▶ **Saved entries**
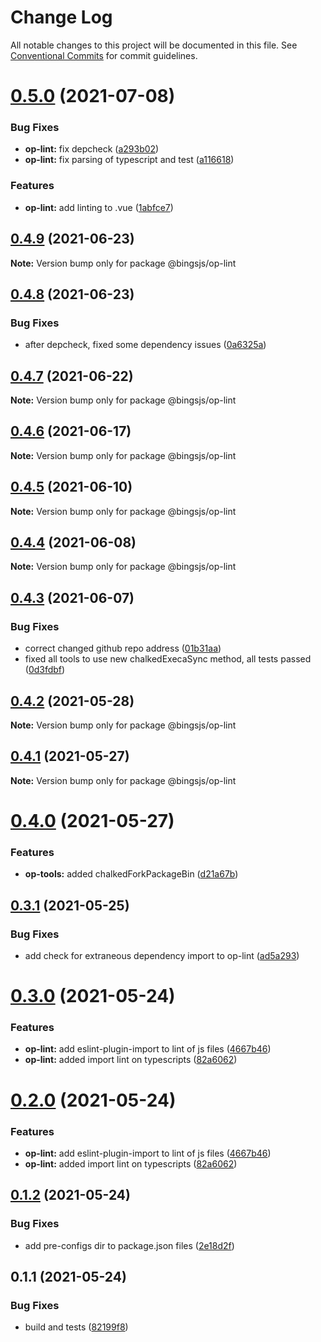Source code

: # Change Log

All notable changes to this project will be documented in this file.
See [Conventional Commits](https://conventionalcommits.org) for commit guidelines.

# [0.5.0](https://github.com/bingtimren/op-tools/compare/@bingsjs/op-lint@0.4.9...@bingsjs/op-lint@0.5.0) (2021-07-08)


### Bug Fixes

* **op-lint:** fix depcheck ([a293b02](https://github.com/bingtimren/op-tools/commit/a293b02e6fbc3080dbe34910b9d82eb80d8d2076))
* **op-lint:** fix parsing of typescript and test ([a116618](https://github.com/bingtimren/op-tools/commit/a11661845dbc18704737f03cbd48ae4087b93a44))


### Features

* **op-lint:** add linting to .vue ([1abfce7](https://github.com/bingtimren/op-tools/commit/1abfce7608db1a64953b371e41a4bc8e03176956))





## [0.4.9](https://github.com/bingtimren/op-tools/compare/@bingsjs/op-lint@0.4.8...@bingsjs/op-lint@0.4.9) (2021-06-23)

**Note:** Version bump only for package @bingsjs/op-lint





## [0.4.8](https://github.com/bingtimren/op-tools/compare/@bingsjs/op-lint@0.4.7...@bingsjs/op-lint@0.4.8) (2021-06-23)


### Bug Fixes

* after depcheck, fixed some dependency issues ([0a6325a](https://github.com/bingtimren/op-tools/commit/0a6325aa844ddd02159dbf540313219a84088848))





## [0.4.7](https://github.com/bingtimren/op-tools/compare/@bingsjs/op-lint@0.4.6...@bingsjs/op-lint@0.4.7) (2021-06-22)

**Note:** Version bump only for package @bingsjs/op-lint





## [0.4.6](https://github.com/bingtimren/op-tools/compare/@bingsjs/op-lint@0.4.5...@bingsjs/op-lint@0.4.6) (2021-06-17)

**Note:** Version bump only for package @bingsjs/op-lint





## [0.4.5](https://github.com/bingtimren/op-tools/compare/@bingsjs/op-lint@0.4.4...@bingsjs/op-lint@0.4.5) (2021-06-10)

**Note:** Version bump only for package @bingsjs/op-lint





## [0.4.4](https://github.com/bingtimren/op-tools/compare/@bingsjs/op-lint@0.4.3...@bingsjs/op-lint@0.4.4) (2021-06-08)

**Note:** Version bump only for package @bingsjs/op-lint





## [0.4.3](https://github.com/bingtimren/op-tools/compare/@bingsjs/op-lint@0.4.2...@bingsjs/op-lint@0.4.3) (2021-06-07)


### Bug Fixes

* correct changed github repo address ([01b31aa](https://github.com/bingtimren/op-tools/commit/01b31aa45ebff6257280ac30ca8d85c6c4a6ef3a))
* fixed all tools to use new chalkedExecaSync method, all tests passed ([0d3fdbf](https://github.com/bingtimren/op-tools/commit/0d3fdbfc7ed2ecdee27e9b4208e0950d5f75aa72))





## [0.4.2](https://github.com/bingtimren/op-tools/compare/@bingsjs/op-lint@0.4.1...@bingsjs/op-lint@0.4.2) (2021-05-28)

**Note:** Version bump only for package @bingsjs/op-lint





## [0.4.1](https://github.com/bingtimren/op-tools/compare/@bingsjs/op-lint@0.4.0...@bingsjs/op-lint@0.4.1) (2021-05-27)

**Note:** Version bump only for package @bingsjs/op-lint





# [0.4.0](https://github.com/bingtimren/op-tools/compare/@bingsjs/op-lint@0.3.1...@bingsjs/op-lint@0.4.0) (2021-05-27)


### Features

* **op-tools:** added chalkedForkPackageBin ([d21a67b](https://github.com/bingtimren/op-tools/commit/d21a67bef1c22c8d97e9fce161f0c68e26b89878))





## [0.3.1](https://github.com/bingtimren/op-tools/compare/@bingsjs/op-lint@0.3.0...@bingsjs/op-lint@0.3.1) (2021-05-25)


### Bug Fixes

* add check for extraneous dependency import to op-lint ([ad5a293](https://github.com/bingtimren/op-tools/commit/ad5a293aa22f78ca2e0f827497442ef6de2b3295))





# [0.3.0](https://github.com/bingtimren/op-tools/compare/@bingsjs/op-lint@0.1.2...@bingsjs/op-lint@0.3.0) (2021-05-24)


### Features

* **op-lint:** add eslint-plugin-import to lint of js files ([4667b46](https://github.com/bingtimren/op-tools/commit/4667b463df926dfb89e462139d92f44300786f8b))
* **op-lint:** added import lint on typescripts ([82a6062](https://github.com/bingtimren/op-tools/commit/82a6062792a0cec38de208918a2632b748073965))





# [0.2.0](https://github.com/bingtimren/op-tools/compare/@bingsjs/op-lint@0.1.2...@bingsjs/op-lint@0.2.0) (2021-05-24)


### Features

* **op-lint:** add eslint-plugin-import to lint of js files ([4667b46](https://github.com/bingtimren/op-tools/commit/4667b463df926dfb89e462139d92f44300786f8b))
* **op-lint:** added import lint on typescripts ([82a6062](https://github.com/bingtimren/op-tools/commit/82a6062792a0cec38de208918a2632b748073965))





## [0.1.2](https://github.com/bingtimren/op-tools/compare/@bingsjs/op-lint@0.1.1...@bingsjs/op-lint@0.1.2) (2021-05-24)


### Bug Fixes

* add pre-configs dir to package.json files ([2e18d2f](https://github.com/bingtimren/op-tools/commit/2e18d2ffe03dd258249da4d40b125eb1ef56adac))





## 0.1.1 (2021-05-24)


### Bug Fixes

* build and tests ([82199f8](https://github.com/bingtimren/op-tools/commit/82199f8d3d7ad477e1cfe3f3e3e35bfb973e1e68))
* * *
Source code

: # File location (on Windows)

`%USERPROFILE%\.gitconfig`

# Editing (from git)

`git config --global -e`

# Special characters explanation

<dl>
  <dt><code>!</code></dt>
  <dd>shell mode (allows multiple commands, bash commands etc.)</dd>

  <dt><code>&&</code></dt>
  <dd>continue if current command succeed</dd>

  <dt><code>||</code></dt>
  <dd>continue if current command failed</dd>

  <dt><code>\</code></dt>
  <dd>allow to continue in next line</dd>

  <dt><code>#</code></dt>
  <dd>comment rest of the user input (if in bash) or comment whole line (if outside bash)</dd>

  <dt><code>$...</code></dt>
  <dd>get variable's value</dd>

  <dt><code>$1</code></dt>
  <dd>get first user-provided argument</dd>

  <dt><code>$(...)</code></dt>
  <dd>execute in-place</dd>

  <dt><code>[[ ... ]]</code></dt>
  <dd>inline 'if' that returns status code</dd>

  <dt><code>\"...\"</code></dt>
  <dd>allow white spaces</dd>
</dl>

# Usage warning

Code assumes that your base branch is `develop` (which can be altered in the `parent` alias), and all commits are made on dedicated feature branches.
==
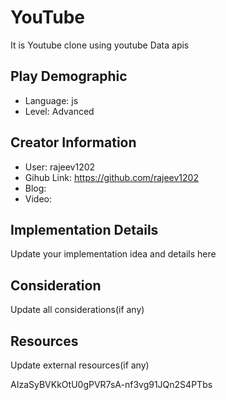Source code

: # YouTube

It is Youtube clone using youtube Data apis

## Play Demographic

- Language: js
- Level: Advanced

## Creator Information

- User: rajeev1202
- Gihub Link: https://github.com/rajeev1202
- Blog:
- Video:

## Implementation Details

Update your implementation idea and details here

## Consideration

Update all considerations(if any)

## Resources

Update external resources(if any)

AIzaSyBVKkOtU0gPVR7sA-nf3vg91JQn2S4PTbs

▶ **Exercise aim**
Copy all lines from the data above that contain the word "bash".

▶ **Exercise response**
  <dd>shell mode (allows multiple commands, bash commands etc.)</dd>
  <dd>comment rest of the user input (if in bash) or comment whole line (if outside bash)</dd>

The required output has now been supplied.